Param	Type	Default	Description
token_ids	`Array` \| `Array`		List of token ids to decode
decode_args	`Object`		Optional arguments for decoding
[decode_args.skip_special_tokens]	`boolean`	`false`	Whether to skip special tokens during decoding
[decode_args.clean_up_tokenization_spaces]	`boolean`		Whether to clean up tokenization spaces during decoding. If null, the value is set to `this.decoder.cleanup` if it exists, falling back to `this.clean_up_tokenization_spaces` if it exists, falling back to `true`.

preTrainedTokenizer.get_chat_template(options) ⇒ string

Retrieve the chat template string used for tokenizing chat messages. This template is used internally by the apply_chat_template method and can also be used externally to retrieve the model’s chat template for better generation tracking.

Kind: instance method of PreTrainedTokenizer
Returns: string - The chat template string.

Param	Type	Default	Description
options	`Object`		An optional object containing the following properties:
[options.chat_template]	`string`	`null`	A Jinja template or the name of a template to use for this conversion. It is usually not necessary to pass anything to this argument, as the model's template will be used by default.
[options.tools]	`Array`		A list of tools (callable functions) that will be accessible to the model. If the template does not support function calling, this argument will have no effect. Each tool should be passed as a JSON Schema, giving the name, description and argument types for the tool. See our chat templating guide for more information.

preTrainedTokenizer.apply_chat_template(conversation, options) ⇒ string | Tensor | Array | Array | BatchEncoding

Converts a list of message objects with "role" and "content" keys to a list of token ids. This method is intended for use with chat models, and will read the tokenizer’s chat_template attribute to determine the format and control tokens to use when converting.

See here for more information.

Example: Applying a chat template to a conversation.

import { AutoTokenizer } from "@huggingface/transformers";

const tokenizer = await AutoTokenizer.from_pretrained("Xenova/mistral-tokenizer-v1");

const chat = [
  { "role": "user", "content": "Hello, how are you?" },
  { "role": "assistant", "content": "I'm doing great. How can I help you today?" },
  { "role": "user", "content": "I'd like to show off how chat templating works!" },
]

const text = tokenizer.apply_chat_template(chat, { tokenize: false });
// "<s>[INST] Hello, how are you? [/INST]I'm doing great. How can I help you today?</s> [INST] I'd like to show off how chat templating works! [/INST]"

const input_ids = tokenizer.apply_chat_template(chat, { tokenize: true, return_tensor: false });
// [1, 733, 16289, 28793, 22557, 28725, 910, 460, 368, 28804, 733, 28748, 16289, 28793, 28737, 28742, 28719, 2548, 1598, 28723, 1602, 541, 315, 1316, 368, 3154, 28804, 2, 28705, 733, 16289, 28793, 315, 28742, 28715, 737, 298, 1347, 805, 910, 10706, 5752, 1077, 3791, 28808, 733, 28748, 16289, 28793]

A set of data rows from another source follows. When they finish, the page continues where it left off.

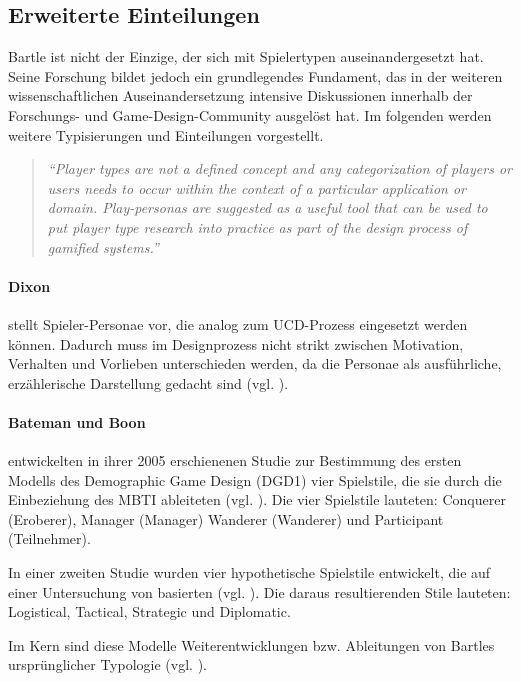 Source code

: \subsection{Erweiterte Einteilungen}
Bartle ist nicht der Einzige, der sich mit Spielertypen auseinandergesetzt hat. Seine Forschung bildet jedoch ein grundlegendes Fundament, das in der weiteren wissenschaftlichen Auseinandersetzung intensive Diskussionen innerhalb der Forschungs- und Game-Design-Community ausgelöst hat. Im folgenden werden weitere Typisierungen und Einteilungen vorgestellt.
\begin{quote}
    \textit{
        \enquote{Player types are not a defined concept and any categorization of players or users needs to occur within the context of a particular application or domain. Play-personas are suggested as a useful tool that can be used to put player type research into practice as part of the design process of gamified systems.}
    } 
    \cite{dixon_player_nodate}
\end{quote}

\paragraph{Dixon} 
stellt Spieler-Personae vor, die analog zum \ac{UCD}-Prozess eingesetzt werden können. Dadurch muss im Designprozess nicht strikt zwischen Motivation, Verhalten und Vorlieben unterschieden werden, da die Personae als ausführliche, erzählerische Darstellung gedacht sind (vgl. \citealp{dixon_player_nodate}).

\paragraph{Bateman und Boon}
entwickelten in ihrer 2005 erschienenen Studie zur Bestimmung des ersten Modells des Demographic Game Design (DGD1) vier Spielstile, die sie durch die Einbeziehung des \ac{MBTI} ableiteten (vgl. \citealp{noauthor_mbti_nodate, bateman_21st_2005}).
Die vier Spielstile lauteten: Conquerer (Eroberer), Manager (Manager) Wanderer (Wanderer) und Participant (Teilnehmer).

In einer zweiten Studie wurden vier hypothetische Spielstile entwickelt, die auf einer Untersuchung von \cite{berens_understanding_2000} basierten (vgl. \citealp{bateman_player_2012}). Die daraus resultierenden Stile lauteten: Logistical, Tactical, Strategic und Diplomatic.

Im Kern sind diese Modelle Weiterentwicklungen bzw. Ableitungen von Bartles ursprünglicher Typologie (vgl. \citealp{institut_fur_ludologie_spielertypen_nodate}).


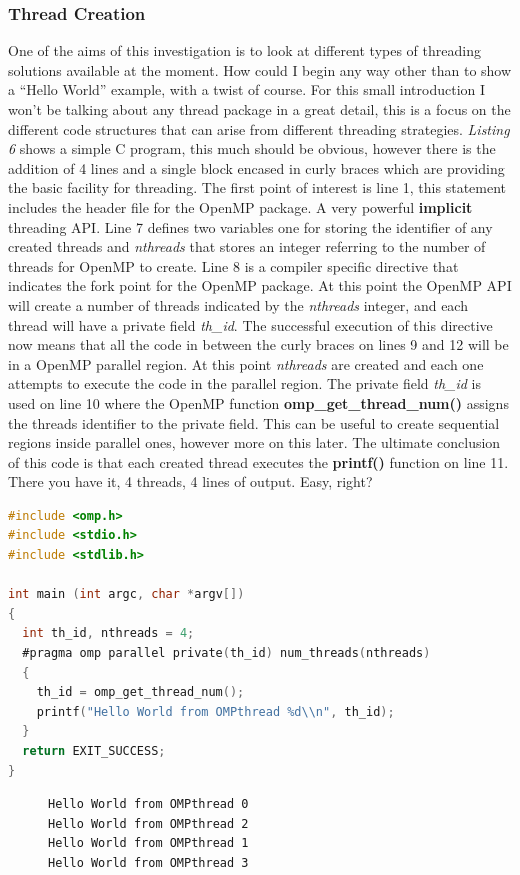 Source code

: \documentclass[11pt]{article} %
\begin{document}
\subsubsection{Thread Creation}
One of the aims of this investigation is to look at different types of threading solutions available at the moment. How could I begin any way other than to show a ``Hello World'' example, with a twist of course. For this small introduction I won't be talking about any thread package in a great detail, this is a focus on the different code structures that can arise from different threading strategies. {\it Listing 6} shows a simple C program, this much should be obvious, however there is the addition of 4 lines and a single block encased in curly braces which are providing the basic facility for threading. The first point of interest is line 1, this statement includes the header file for the OpenMP package. A very powerful {\bf implicit} threading API. Line 7 defines two variables one for storing the identifier of any created threads and {\it nthreads} that stores an integer referring to the number of threads for OpenMP to create. Line 8 is a compiler specific directive that indicates the fork point for the OpenMP package. At this point the OpenMP API will create a number of threads indicated by the {\it nthreads} integer, and each thread will have a private field {\it th\_id}. The successful execution of this directive now means that all the code in between the curly braces on lines 9 and 12 will be in a OpenMP parallel region. At this point {\it nthreads} are created and each one attempts to execute the code in the parallel region. The private field {\it th\_id} is used on line 10 where the OpenMP function {\bf omp\_get\_thread\_num()} assigns the threads identifier to the private field. This can be useful to create sequential regions inside parallel ones, however more on this later. The ultimate conclusion of this code is that each created thread executes the {\bf printf()} function on line 11. There you have it, 4 threads, 4 lines of output. Easy, right?
\begin{lstlisting}[language=C, caption={Hello World from OpenMP}]
#include <omp.h>
#include <stdio.h>
#include <stdlib.h>
 
int main (int argc, char *argv[])
{
  int th_id, nthreads = 4;
  #pragma omp parallel private(th_id) num_threads(nthreads)
  {
    th_id = omp_get_thread_num();
    printf("Hello World from OMPthread %d\\n", th_id);
  }
  return EXIT_SUCCESS;
}
\end{lstlisting}
\begin{figure}
\begin{verbatim}
Hello World from OMPthread 0
Hello World from OMPthread 2
Hello World from OMPthread 1
Hello World from OMPthread 3
\end{verbatim}
\end{figure}
\end{document}
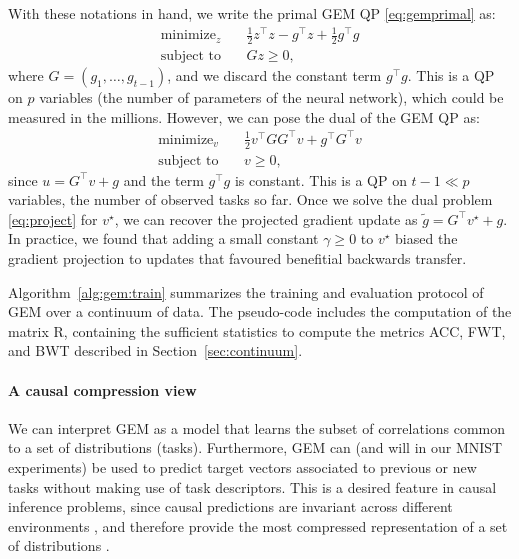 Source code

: \documentclass{article}
\begin{document}
With these notations in hand, we write the primal GEM QP \eqref{eq:gemprimal} as:
\begin{align*}
    \text{minimize}_z   \quad& \frac{1}{2} z^\top z -g^\top z + \frac{1}{2} g^\top g\\
    \text{subject to}   \quad& Gz \geq 0,
\end{align*}
where $G = (g_1, \ldots, g_{t-1})$, and we discard the constant term $g^\top g$.
This is a QP on $p$ variables (the number of parameters of the neural
network), which could be measured in the millions. However, we can pose the
dual of the GEM QP as: 
\begin{align}
    \text{minimize}_{v}   \quad&\frac{1}{2} v^\top GG^\top v + g^\top G^\top v\nonumber\\
    \text{subject to} \quad&v \geq 0,\label{eq:project}
\end{align}
since $u = G^\top v + g$ and the term $g^\top g$ is constant.  This is a QP on
$t-1 \ll p$ variables, the number of observed tasks so far. Once we solve the
dual problem \eqref{eq:project} for $v^\star$, we can recover the projected
gradient update as $\tilde{g} = G^\top v^\star  + g$.  In practice, we found
that adding a small constant $\gamma \geq 0$ to $v^\star$ biased the gradient
projection to updates that favoured benefitial backwards transfer.

Algorithm~\ref{alg:gem:train} summarizes the training and evaluation protocol
of GEM over a continuum of data. The pseudo-code includes the computation of
the matrix R, containing the sufficient statistics to compute the metrics ACC,
FWT, and BWT described in Section~\ref{sec:continuum}.

\paragraph{A causal compression view} We can interpret GEM as a model that
learns the subset of correlations common to a set of distributions (tasks).
Furthermore, GEM can (and will in our MNIST experiments) be used to predict
target vectors associated to previous or new tasks without making use of task
descriptors. This is a desired feature in causal inference problems, since
causal predictions are invariant across different environments \citep{icp}, and
therefore provide the most compressed representation of a set of distributions
\citep{causal_compression}.
 
\end{document}
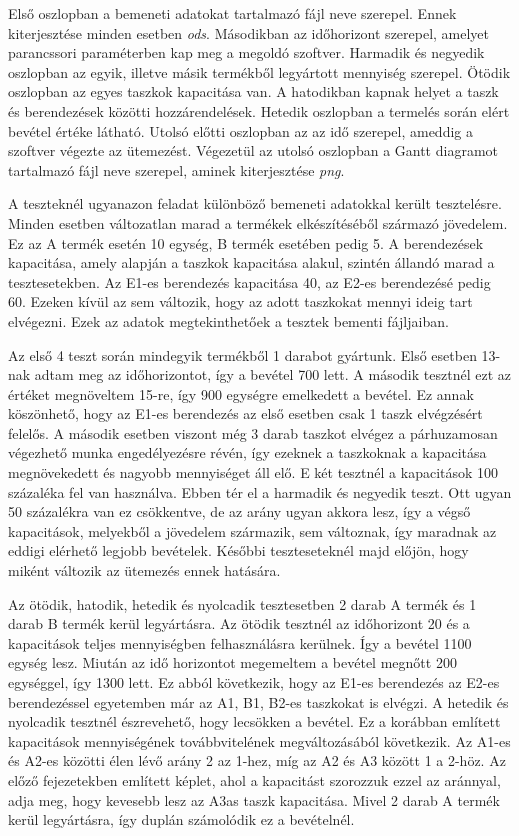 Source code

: Első oszlopban a bemeneti adatokat tartalmazó fájl neve szerepel. Ennek kiterjesztése minden esetben \textit{ods}. Másodikban az időhorizont szerepel, amelyet parancssori paraméterben kap meg a megoldó szoftver. Harmadik és negyedik oszlopban az egyik, illetve másik termékből legyártott mennyiség szerepel. Ötödik oszlopban az egyes taszkok kapacitása van. A hatodikban kapnak helyet a taszk és berendezések közötti hozzárendelések. Hetedik oszlopban a termelés során elért bevétel értéke látható. Utolsó előtti oszlopban az az idő szerepel, ameddig a szoftver végezte az ütemezést. Végezetül az utolsó oszlopban a Gantt diagramot tartalmazó fájl neve szerepel, aminek kiterjesztése \textit{png}.

A teszteknél ugyanazon feladat különböző bemeneti adatokkal került tesztelésre. Minden esetben változatlan marad a termékek elkészítéséből származó jövedelem. Ez az A termék esetén 10 egység, B termék esetében pedig 5. A berendezések kapacitása, amely alapján a taszkok kapacitása alakul, szintén állandó marad a tesztesetekben. Az E1-es berendezés kapacitása 40, az E2-es berendezésé pedig 60. Ezeken kívül az sem változik, hogy az adott taszkokat mennyi ideig tart elvégezni. Ezek az adatok megtekinthetőek a tesztek bementi fájljaiban.

Az első 4 teszt során mindegyik termékből 1 darabot gyártunk. Első esetben 13-nak adtam meg az időhorizontot, így a bevétel 700 lett. A második tesztnél ezt az értéket megnöveltem 15-re, így 900 egységre emelkedett a bevétel. Ez annak köszönhető, hogy az E1-es berendezés az első esetben csak 1 taszk elvégzésért felelős. A második esetben viszont még 3 darab taszkot elvégez a párhuzamosan végezhető munka engedélyezésre révén, így ezeknek a  taszkoknak a kapacitása megnövekedett és nagyobb mennyiséget áll elő. E két tesztnél a kapacitások 100 százaléka fel van használva. Ebben tér el a harmadik és negyedik teszt. Ott ugyan 50 százalékra van ez csökkentve, de az arány ugyan akkora lesz, így a végső kapacitások, melyekből a jövedelem származik, sem változnak, így maradnak az eddigi elérhető legjobb bevételek. Későbbi teszteseteknél majd előjön, hogy miként változik az ütemezés ennek hatására.

Az ötödik, hatodik, hetedik és nyolcadik tesztesetben 2 darab A termék és 1 darab B termék kerül legyártásra. Az ötödik tesztnél az időhorizont 20 és a kapacitások teljes mennyiségben felhasználásra kerülnek. Így a bevétel 1100 egység lesz. Miután az idő horizontot megemeltem a bevétel megnőtt 200 egységgel, így 1300 lett. Ez abból következik, hogy az E1-es berendezés az E2-es berendezéssel egyetemben már az A1, B1, B2-es taszkokat is elvégzi. A hetedik és nyolcadik tesztnél észrevehető, hogy lecsökken a bevétel. Ez a korábban említett kapacitások mennyiségének továbbvitelének megváltozásából következik. Az A1-es és A2-es közötti élen lévő arány 2 az 1-hez, míg az A2 és A3 között 1 a 2-höz. Az előző fejezetekben említett képlet, ahol a kapacitást szorozzuk ezzel az aránnyal, adja meg, hogy kevesebb lesz az A3as taszk kapacitása. Mivel 2 darab A termék kerül legyártásra, így duplán számolódik ez a bevételnél. 


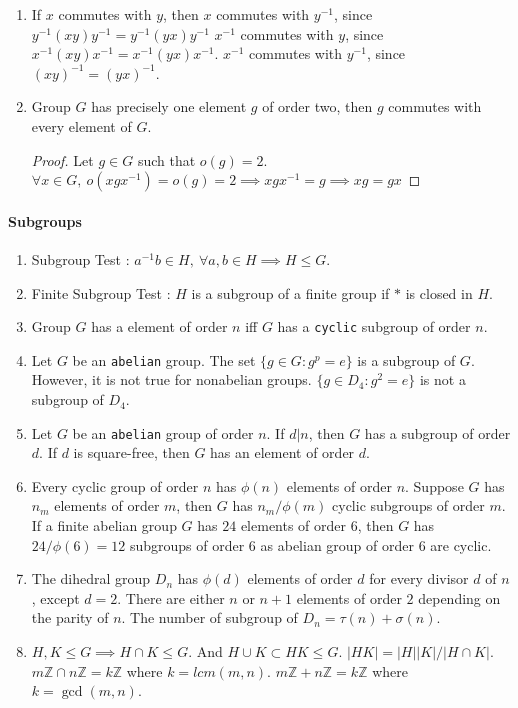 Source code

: \begin{enumerate}
	\item If $x$ commutes with $y$, then
		\subitem $x$ commutes with $y^{-1}$, since $y^{-1}(xy)y^{-1} = y^{-1}(yx)y^{-1}$
		\subitem $x^{-1}$ commutes with $y$, since $x^{-1}(xy)x^{-1} = x^{-1}(yx)x^{-1}$.
		\subitem $x^{-1}$ commutes with $y^{-1}$, since $(xy)^{-1} = (yx)^{-1}$.
	\item Group $G$ has precisely one element $g$ of order two, then $g$ commutes with every element of $G$.
	\begin{proof}
		Let $g \in G$ such that $o(g) = 2$.\\
		$\forall x \in G,\ o(xgx^{-1}) = o(g) = 2 \implies xgx^{-1} = g \implies xg = gx$
	\end{proof}
\end{enumerate}

\paragraph{Subgroups}
\begin{enumerate}
	\item Subgroup Test : $a^{-1}b \in H,\ \forall a,b \in H \implies H \le G$.
	\item Finite Subgroup Test : $H$ is a subgroup of a finite group if $\ast$ is closed in $H$.
	\item Group $G$ has a element of order $n$ iff $G$ has a \texttt{cyclic} subgroup of order $n$. 
	\item Let $G$ be an \texttt{abelian} group. The set $\{ g \in G : g^p = e \}$ is a subgroup of $G$.
	However, it is not true for nonabelian groups.
	$\{ g \in D_4 : g^2 = e \}$ is not a subgroup of $D_4$.
	\item Let $G$ be an \texttt{abelian} group of order $n$. If $d|n$, then $G$ has a subgroup of order $d$. If $d$ is square-free, then $G$ has an element of order $d$.
	\item Every cyclic group of order $n$ has $\phi(n)$ elements of order $n$.
		Suppose $G$ has $n_m$ elements of order $m$, then $G$ has $n_m/\phi(m)$ cyclic subgroups of order $m$.
		\subitem If a finite abelian group $G$ has $24$ elements of order $6$, then $G$ has $24/\phi(6) = 12$ subgroups of order $6$ as abelian group of order $6$ are cyclic.
	\item The dihedral group $D_n$ has $\phi(d)$ elements of order $d$ for every divisor $d$ of $n$, except $d=2$. There are either $n$ or $n+1$ elements of order $2$ depending on the parity of $n$.
	The number of subgroup of $D_n = \tau(n)+\sigma(n)$.
	\item $H,K \le G \implies H \cap K \le G$. And $H \cup K \subset HK \le G$.
		\subitem $|HK| = |H| |K| / |H \cap K|$.
		\subitem $m\mathbb{Z} \cap n\mathbb{Z} = k\mathbb{Z}$ where $k = lcm(m,n)$.
		\subitem $m\mathbb{Z} + n\mathbb{Z} = k\mathbb{Z}$ where $k = \gcd(m,n)$.
\end{enumerate}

Kind: instance method of PreTrainedTokenizer
Returns: string | Tensor | Array | Array | BatchEncoding - The tokenized output.

Param	Type	Default	Description
conversation	`Array`		A list of message objects with `"role"` and `"content"` keys, representing the chat history so far.
options	`Object`		An optional object containing the following properties:
[options.chat_template]	`string`	`null`	A Jinja template to use for this conversion. If this is not passed, the model's chat template will be used instead.
[options.tools]	`Array`		A list of tools (callable functions) that will be accessible to the model. If the template does not support function calling, this argument will have no effect. Each tool should be passed as a JSON Schema, giving the name, description and argument types for the tool. See our chat templating guide for more information.
[options.documents]	`Array.<Record>`		A list of dicts representing documents that will be accessible to the model if it is performing RAG (retrieval-augmented generation). If the template does not support RAG, this argument will have no effect. We recommend that each document should be a dict containing "title" and "text" keys. Please see the RAG section of the chat templating guide for examples of passing documents with chat templates.
[options.add_generation_prompt]	`boolean`	`false`	Whether to end the prompt with the token(s) that indicate the start of an assistant message. This is useful when you want to generate a response from the model. Note that this argument will be passed to the chat template, and so it must be supported in the template for this argument to have any effect.
[options.tokenize]	`boolean`	`true`	Whether to tokenize the output. If false, the output will be a string.
[options.padding]	`boolean`	`false`	Whether to pad sequences to the maximum length. Has no effect if tokenize is false.
[options.truncation]	`boolean`	`false`	Whether to truncate sequences to the maximum length. Has no effect if tokenize is false.
[options.max_length]	`number`		Maximum length (in tokens) to use for padding or truncation. Has no effect if tokenize is false. If not specified, the tokenizer's `max_length` attribute will be used as a default.
[options.return_tensor]	`boolean`	`true`	Whether to return the output as a Tensor or an Array. Has no effect if tokenize is false.
[options.return_dict]	`boolean`	`true`	Whether to return a dictionary with named outputs. Has no effect if tokenize is false.
[options.tokenizer_kwargs]	`Object`	`{}`	Additional options to pass to the tokenizer.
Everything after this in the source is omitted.